Just because there are APIs doesn't mean that there is a need to support a software override in the IP. I believe those APIs exist primarily for SPI controllers that don't have hardware CSB support

These APIs exist for SPI controllers that allow software-controlled CSB, whether through a GPIO or through a hardware override. For firmware ported to OpenTitan using APIs like this, it means either refactoring code using those APIs into something explicitly transaction-based to mirror the hardware (and refactoring the drivers all of the other platforms it's implemented for), or leaving the IP-controlled pin unused and reserving a GPIO pin. I'm doing the former, but it does have a code size impact on other platforms that allow software-controlled CSB.

OT doesn't always know how many bytes will be in each logical SPI transaction (which consists of multiple USB packets)

For most, but not all, cases, this bridge can know whether the current receive segment of an overall transaction is the last one.

There are also clean up paths that need to de-assert chip select without sending a dummy packet either.

One issue is that, even with the override, we'd need to ensure that any ongoing transactions in the state machine are cancelled before we can assert chip select again, so IIUC we'd want to do a SW_RST or config change anyways.

[a-will]

Just because there are APIs doesn't mean that there is a need to support a software override in the IP. I believe those APIs exist primarily for SPI controllers that don't have hardware CSB support

These APIs exist for SPI controllers that allow software-controlled CSB, whether through a GPIO or through a hardware override. For firmware ported to OpenTitan using APIs like this, it means either refactoring code using those APIs into something explicitly transaction-based to mirror the hardware (and refactoring the drivers all of the other platforms it's implemented for), or leaving the IP-controlled pin unused and reserving a GPIO pin. I'm doing the former, but it does have a code size impact on other platforms that allow software-controlled CSB.

I'm just saying that the purpose of the SPI abstraction layer is to perform SPI transactions. It's a reversal of the dependency graph to require hardware to support features that can be abused for something that is not SPI transactions ...is what I'd say if JEDEC didn't make a bizarre reset for SPI NOR flash that definitely isn't a SPI transaction, hehe.

[a-will]

The next question is... Are these use cases critical for A1? Or just nice-to-have?

[jettr]

How difficult of a hardware change is this?

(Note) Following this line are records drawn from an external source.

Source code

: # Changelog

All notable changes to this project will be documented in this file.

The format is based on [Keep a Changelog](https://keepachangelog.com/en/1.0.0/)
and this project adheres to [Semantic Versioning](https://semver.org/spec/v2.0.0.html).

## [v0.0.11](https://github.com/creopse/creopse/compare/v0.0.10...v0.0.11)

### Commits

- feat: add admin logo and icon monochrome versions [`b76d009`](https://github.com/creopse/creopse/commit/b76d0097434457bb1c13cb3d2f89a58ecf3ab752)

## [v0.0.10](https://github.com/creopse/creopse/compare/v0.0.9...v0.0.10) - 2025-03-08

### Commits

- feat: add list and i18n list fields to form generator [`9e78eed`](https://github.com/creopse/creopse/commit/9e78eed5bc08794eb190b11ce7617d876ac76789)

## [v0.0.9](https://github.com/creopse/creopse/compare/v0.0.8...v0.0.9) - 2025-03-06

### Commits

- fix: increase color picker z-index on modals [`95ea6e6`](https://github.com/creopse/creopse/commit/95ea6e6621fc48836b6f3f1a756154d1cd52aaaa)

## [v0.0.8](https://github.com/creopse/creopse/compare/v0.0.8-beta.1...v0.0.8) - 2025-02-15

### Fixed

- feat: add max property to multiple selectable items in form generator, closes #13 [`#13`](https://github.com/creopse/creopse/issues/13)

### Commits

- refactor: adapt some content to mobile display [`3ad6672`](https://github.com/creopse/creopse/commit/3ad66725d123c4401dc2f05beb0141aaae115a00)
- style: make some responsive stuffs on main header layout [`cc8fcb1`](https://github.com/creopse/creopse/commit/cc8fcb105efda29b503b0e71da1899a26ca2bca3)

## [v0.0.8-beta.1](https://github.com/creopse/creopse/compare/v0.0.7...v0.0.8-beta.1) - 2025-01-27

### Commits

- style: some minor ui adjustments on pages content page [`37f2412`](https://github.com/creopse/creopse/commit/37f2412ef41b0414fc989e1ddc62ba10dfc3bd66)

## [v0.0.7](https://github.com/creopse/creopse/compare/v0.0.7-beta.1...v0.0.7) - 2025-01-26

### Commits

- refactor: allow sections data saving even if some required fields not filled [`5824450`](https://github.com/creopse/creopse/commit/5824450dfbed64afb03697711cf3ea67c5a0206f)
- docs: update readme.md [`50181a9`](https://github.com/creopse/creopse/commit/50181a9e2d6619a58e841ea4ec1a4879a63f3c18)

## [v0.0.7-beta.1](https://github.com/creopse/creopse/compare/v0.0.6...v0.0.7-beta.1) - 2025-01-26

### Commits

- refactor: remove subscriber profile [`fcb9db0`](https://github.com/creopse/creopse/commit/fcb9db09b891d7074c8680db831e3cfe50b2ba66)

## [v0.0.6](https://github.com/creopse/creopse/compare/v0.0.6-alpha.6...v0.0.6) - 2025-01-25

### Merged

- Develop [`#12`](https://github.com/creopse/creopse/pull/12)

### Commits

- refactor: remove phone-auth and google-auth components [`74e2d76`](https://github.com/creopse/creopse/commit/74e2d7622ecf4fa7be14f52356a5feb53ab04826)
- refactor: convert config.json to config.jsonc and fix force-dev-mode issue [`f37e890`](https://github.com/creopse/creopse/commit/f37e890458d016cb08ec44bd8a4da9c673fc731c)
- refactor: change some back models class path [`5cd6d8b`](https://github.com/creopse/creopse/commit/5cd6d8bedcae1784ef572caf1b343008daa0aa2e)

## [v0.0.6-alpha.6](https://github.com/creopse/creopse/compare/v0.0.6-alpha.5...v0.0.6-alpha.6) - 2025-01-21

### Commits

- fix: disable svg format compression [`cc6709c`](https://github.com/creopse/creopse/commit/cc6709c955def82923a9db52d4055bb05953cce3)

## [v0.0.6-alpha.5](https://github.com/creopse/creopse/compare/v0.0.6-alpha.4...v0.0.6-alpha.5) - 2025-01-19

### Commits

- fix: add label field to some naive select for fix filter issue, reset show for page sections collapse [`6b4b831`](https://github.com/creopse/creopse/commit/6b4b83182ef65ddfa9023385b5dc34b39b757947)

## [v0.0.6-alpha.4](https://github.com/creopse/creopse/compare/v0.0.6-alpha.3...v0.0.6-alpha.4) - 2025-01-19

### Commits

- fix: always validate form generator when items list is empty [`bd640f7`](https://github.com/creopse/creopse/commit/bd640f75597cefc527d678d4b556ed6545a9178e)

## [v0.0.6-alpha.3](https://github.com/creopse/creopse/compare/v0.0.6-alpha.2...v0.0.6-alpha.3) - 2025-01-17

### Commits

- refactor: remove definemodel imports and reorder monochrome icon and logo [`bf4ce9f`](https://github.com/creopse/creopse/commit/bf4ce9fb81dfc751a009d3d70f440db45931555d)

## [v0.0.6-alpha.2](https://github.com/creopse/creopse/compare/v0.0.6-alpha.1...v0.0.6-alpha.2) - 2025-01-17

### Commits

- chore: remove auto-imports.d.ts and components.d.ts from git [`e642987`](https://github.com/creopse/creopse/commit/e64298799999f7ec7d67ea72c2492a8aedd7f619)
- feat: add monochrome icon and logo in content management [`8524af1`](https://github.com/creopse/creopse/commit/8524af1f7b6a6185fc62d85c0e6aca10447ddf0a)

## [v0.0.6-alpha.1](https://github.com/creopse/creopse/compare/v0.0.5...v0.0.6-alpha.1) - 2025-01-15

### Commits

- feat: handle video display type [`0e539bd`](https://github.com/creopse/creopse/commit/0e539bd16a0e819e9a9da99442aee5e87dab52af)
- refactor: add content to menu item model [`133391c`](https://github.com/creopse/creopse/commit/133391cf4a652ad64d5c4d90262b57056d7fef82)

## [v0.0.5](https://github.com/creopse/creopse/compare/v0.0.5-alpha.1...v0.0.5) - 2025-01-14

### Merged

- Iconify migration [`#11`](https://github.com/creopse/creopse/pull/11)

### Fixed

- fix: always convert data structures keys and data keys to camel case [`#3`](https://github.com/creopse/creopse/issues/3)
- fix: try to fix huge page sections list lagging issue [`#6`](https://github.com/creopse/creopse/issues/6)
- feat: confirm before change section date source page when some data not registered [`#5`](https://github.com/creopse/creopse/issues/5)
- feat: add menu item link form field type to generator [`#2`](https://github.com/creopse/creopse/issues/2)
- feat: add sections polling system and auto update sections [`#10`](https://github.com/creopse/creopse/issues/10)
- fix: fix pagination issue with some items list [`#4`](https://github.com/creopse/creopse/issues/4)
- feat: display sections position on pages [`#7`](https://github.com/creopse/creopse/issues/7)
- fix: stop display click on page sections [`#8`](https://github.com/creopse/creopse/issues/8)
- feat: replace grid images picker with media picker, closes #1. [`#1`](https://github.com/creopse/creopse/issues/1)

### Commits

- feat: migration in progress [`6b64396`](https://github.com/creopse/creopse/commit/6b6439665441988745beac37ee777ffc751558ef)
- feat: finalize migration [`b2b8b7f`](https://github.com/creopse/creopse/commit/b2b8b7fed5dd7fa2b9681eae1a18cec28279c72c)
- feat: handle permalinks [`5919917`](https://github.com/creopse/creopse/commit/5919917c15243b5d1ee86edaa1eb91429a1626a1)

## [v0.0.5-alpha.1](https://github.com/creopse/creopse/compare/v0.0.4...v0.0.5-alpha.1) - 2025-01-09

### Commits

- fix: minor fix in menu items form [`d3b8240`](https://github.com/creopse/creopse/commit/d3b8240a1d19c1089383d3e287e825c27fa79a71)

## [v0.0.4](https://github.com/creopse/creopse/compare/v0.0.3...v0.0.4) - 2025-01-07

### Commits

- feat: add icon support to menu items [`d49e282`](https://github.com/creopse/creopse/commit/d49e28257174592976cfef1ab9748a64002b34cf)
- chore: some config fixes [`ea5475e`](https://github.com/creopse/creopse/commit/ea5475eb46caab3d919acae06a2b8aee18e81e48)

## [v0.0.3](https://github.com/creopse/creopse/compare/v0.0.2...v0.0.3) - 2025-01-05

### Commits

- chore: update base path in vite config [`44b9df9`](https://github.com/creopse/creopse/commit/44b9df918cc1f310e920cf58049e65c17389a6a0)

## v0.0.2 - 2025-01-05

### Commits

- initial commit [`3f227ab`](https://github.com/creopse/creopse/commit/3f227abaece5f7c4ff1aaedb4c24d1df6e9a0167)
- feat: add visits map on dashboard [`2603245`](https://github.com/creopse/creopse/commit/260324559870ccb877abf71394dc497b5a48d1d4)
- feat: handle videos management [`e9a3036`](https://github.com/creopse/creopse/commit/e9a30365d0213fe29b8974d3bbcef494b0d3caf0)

To my knowledge, we still haven't found a perfect work around to support our USB/SPI bridge protocol, but we may if we continue experimenting. I wouldn't rate this functionality at critical level, but I would rate it higher than nice-to-have for A1.

@kupiakos any thoughts about how needed this functionality is in A1 silicon, and how viable our current workarounds are in supporting out USB/SPI bridge?

[kupiakos]

This functionality is nice-to-have, and not necessary for A1. The refactors for our USB/SPI bridge are sufficient; they do have a code size impact for non-OpenTitan platforms.

It's a reversal of the dependency graph to require hardware to support features that can be abused for something that is not SPI transactions

I pretty fundamentally disagree here: hardware is designed in order to have firmware run on it for a specific task, and having no way to override chip select strictly reduces the set of generically-designed firmware that can be ported to run on it.

[vogelpi]

We discussed this in the triage meeting and agreed that we cannot support this due to schedule constraints for M4. We'll create a feature request for future releases though.